(RECORD EXTRACTS)

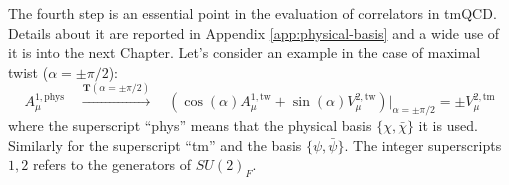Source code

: \documentclass[english, LaM, oneside, noexaminfo]{sapthesis}
\begin{document}
\noindent
The fourth step is an essential point in the evaluation of correlators in tmQCD.
Details about it are reported in Appendix \ref{app:physical-basis} and a wide use of it is into the next Chapter.
Let's consider an example in the case of maximal twist ($\alpha = \pm\pi/2$):
\begin{equation*}
    A_\mu^{1,\text{phys}} \quad \xrightarrow{\mathbf{T}(\alpha = \pm\pi/2)} \quad \left( \cos (\alpha) A_\mu^{1,\text{tw}} + \sin (\alpha) V_\mu^{2,\text{tw}}\right)\bigg|_{\alpha = \pm\pi/2} = \pm V_\mu^{2,\text{tm}}
\end{equation*}
where the superscript ``phys'' means that the physical basis $\{\chi,\bar \chi\}$ it is used. Similarly for the superscript ``tm'' and the basis $\{\psi,\bar\psi\}$.
The integer superscripts $1,2$ refers to the generators of $SU(2)_F$.
\end{document}
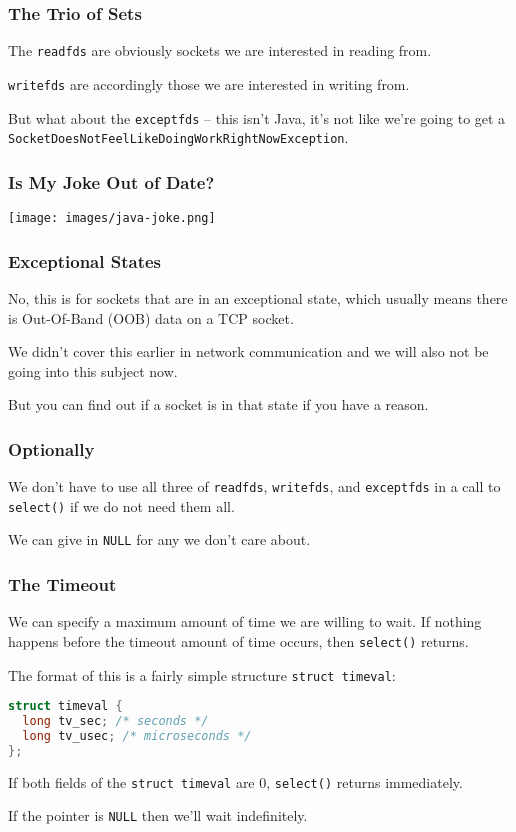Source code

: \begin{frame}
	\frametitle{The Trio of Sets}

	The \texttt{readfds} are obviously sockets we are interested in reading from.

	\texttt{writefds} are accordingly those we are interested in writing from.

	But what about the \texttt{exceptfds} -- this isn't Java, it's not like we're going to get a \texttt{SocketDoesNotFeelLikeDoingWorkRightNowException}.


\end{frame}

\begin{frame}
	\frametitle{Is My Joke Out of Date?}

	\begin{center}
		\texttt{[image: images/java-joke.png]}
	\end{center}

\end{frame}

\begin{frame}
	\frametitle{Exceptional States}

	No, this is for sockets that are in an exceptional state, which usually means there is Out-Of-Band (OOB) data on a TCP socket.

	We didn't cover this earlier in network communication and we will also not be going into this subject now.

	But you can find out if a socket is in that state if you have a reason.

\end{frame}


\begin{frame}
	\frametitle{Optionally}

	We don't have to use all three of \texttt{readfds}, \texttt{writefds}, and \texttt{exceptfds} in a call to \texttt{select()} if we do not need them all.

	We can give in \texttt{NULL} for any we don't care about.

\end{frame}


\begin{frame}[fragile]
	\frametitle{The Timeout}

	We can specify a maximum amount of time we  are willing to wait. If nothing happens before the timeout amount of time occurs, then \texttt{select()} returns.

	The format of this is a fairly simple structure \texttt{struct timeval}:

	\begin{lstlisting}[language=C]
struct timeval {
  long tv_sec; /* seconds */
  long tv_usec; /* microseconds */
};
\end{lstlisting}

	If both fields of the \texttt{struct timeval} are 0, \texttt{select()} returns immediately.

	If the pointer is \texttt{NULL} then we'll wait indefinitely.
\end{frame}


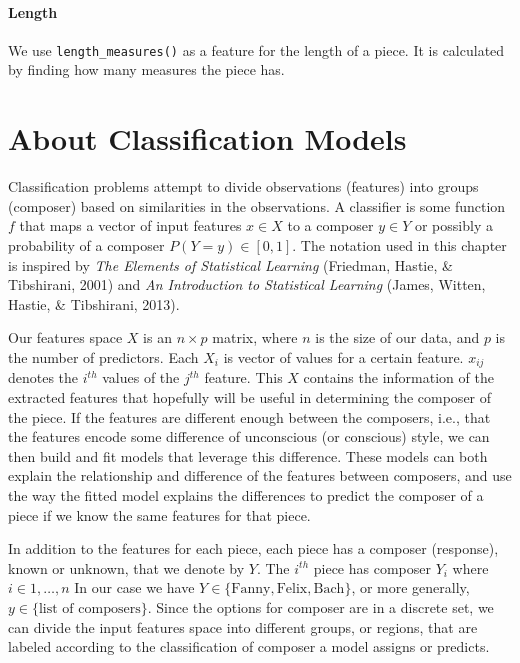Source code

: \documentclass[12pt,twoside]{reedthesis}
\theoremstyle{definition}
\theoremstyle{definition}
\theoremstyle{definition}
\theoremstyle{remark}
\begin{document}
\subsubsection{Length}\label{length}

We use \texttt{length\_measures()} as a feature for the length of a
piece. It is calculated by finding how many measures the piece has.

\chapter{About Classification Models}\label{about-classification-models}

Classification problems attempt to divide observations (features) into
groups (composer) based on similarities in the observations. A
classifier is some function \(f\) that maps a vector of input features
\(x \in X\) to a composer \(y \in Y\) or possibly a probability of a
composer \(P(Y = y) \in [0,1]\). The notation used in this chapter is
inspired by \emph{The Elements of Statistical Learning} (Friedman,
Hastie, \& Tibshirani, 2001) and \emph{An Introduction to Statistical
Learning} (James, Witten, Hastie, \& Tibshirani, 2013).

Our features space \(X\) is an \(n \times p\) matrix, where \(n\) is the
size of our data, and \(p\) is the number of predictors. Each \(X_i\) is
vector of values for a certain feature. \(x_{ij}\) denotes the
\(i^{th}\) values of the \(j^{th}\) feature. This \(X\) contains the
information of the extracted features that hopefully will be useful in
determining the composer of the piece. If the features are different
enough between the composers, i.e., that the features encode some
difference of unconscious (or conscious) style, we can then build and
fit models that leverage this difference. These models can both explain
the relationship and difference of the features between composers, and
use the way the fitted model explains the differences to predict the
composer of a piece if we know the same features for that piece.

In addition to the features for each piece, each piece has a composer
(response), known or unknown, that we denote by \(Y\). The \(i^{th}\)
piece has composer \(Y_i\) where \(i \in 1, \ldots, n\) In our case we
have \(Y \in \{\text{Fanny},\text{Felix}, \text{Bach}\}\), or more
generally, \(y \in \{\text{list of composers}\}\). Since the options for
composer are in a discrete set, we can divide the input features space
into different groups, or regions, that are labeled according to the
classification of composer a model assigns or predicts.
\end{document}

(End RECORD EXTRACTS)

_YOUR TASK_
Write the entries above out again exactly, omitting each image.

_SOLUTION BELOW_
Source code

: \documentclass[english, LaM, oneside, noexaminfo]{sapthesis}
\begin{document}
\noindent
The fourth step is an essential point in the evaluation of correlators in tmQCD.
Details about it are reported in Appendix \ref{app:physical-basis} and a wide use of it is into the next Chapter.
Let's consider an example in the case of maximal twist ($\alpha = \pm\pi/2$):
\begin{equation*}
    A_\mu^{1,\text{phys}} \quad \xrightarrow{\mathbf{T}(\alpha = \pm\pi/2)} \quad \left( \cos (\alpha) A_\mu^{1,\text{tw}} + \sin (\alpha) V_\mu^{2,\text{tw}}\right)\bigg|_{\alpha = \pm\pi/2} = \pm V_\mu^{2,\text{tm}}
\end{equation*}
where the superscript ``phys'' means that the physical basis $\{\chi,\bar \chi\}$ it is used. Similarly for the superscript ``tm'' and the basis $\{\psi,\bar\psi\}$.
The integer superscripts $1,2$ refers to the generators of $SU(2)_F$.
\end{document}
Source code

: \begin{frame}
	\frametitle{The Trio of Sets}

	The \texttt{readfds} are obviously sockets we are interested in reading from.

	\texttt{writefds} are accordingly those we are interested in writing from.

	But what about the \texttt{exceptfds} -- this isn't Java, it's not like we're going to get a \texttt{SocketDoesNotFeelLikeDoingWorkRightNowException}.


\end{frame}

\begin{frame}
	\frametitle{Is My Joke Out of Date?}

	\begin{center}
		\texttt{[image: images/java-joke.png]}
	\end{center}

\end{frame}

\begin{frame}
	\frametitle{Exceptional States}

	No, this is for sockets that are in an exceptional state, which usually means there is Out-Of-Band (OOB) data on a TCP socket.

	We didn't cover this earlier in network communication and we will also not be going into this subject now.

	But you can find out if a socket is in that state if you have a reason.

\end{frame}


\begin{frame}
	\frametitle{Optionally}

	We don't have to use all three of \texttt{readfds}, \texttt{writefds}, and \texttt{exceptfds} in a call to \texttt{select()} if we do not need them all.

	We can give in \texttt{NULL} for any we don't care about.

\end{frame}


\begin{frame}[fragile]
	\frametitle{The Timeout}

	We can specify a maximum amount of time we  are willing to wait. If nothing happens before the timeout amount of time occurs, then \texttt{select()} returns.

	The format of this is a fairly simple structure \texttt{struct timeval}:

	\begin{lstlisting}[language=C]
struct timeval {
  long tv_sec; /* seconds */
  long tv_usec; /* microseconds */
};
\end{lstlisting}

	If both fields of the \texttt{struct timeval} are 0, \texttt{select()} returns immediately.

	If the pointer is \texttt{NULL} then we'll wait indefinitely.
\end{frame}


Source code

: \documentclass[12pt,twoside]{reedthesis}
\theoremstyle{definition}
\theoremstyle{definition}
\theoremstyle{definition}
\theoremstyle{remark}
\begin{document}
\subsubsection{Length}\label{length}

We use \texttt{length\_measures()} as a feature for the length of a
piece. It is calculated by finding how many measures the piece has.

\chapter{About Classification Models}\label{about-classification-models}

Classification problems attempt to divide observations (features) into
groups (composer) based on similarities in the observations. A
classifier is some function \(f\) that maps a vector of input features
\(x \in X\) to a composer \(y \in Y\) or possibly a probability of a
composer \(P(Y = y) \in [0,1]\). The notation used in this chapter is
inspired by \emph{The Elements of Statistical Learning} (Friedman,
Hastie, \& Tibshirani, 2001) and \emph{An Introduction to Statistical
Learning} (James, Witten, Hastie, \& Tibshirani, 2013).

Our features space \(X\) is an \(n \times p\) matrix, where \(n\) is the
size of our data, and \(p\) is the number of predictors. Each \(X_i\) is
vector of values for a certain feature. \(x_{ij}\) denotes the
\(i^{th}\) values of the \(j^{th}\) feature. This \(X\) contains the
information of the extracted features that hopefully will be useful in
determining the composer of the piece. If the features are different
enough between the composers, i.e., that the features encode some
difference of unconscious (or conscious) style, we can then build and
fit models that leverage this difference. These models can both explain
the relationship and difference of the features between composers, and
use the way the fitted model explains the differences to predict the
composer of a piece if we know the same features for that piece.

In addition to the features for each piece, each piece has a composer
(response), known or unknown, that we denote by \(Y\). The \(i^{th}\)
piece has composer \(Y_i\) where \(i \in 1, \ldots, n\) In our case we
have \(Y \in \{\text{Fanny},\text{Felix}, \text{Bach}\}\), or more
generally, \(y \in \{\text{list of composers}\}\). Since the options for
composer are in a discrete set, we can divide the input features space
into different groups, or regions, that are labeled according to the
classification of composer a model assigns or predicts.
\end{document}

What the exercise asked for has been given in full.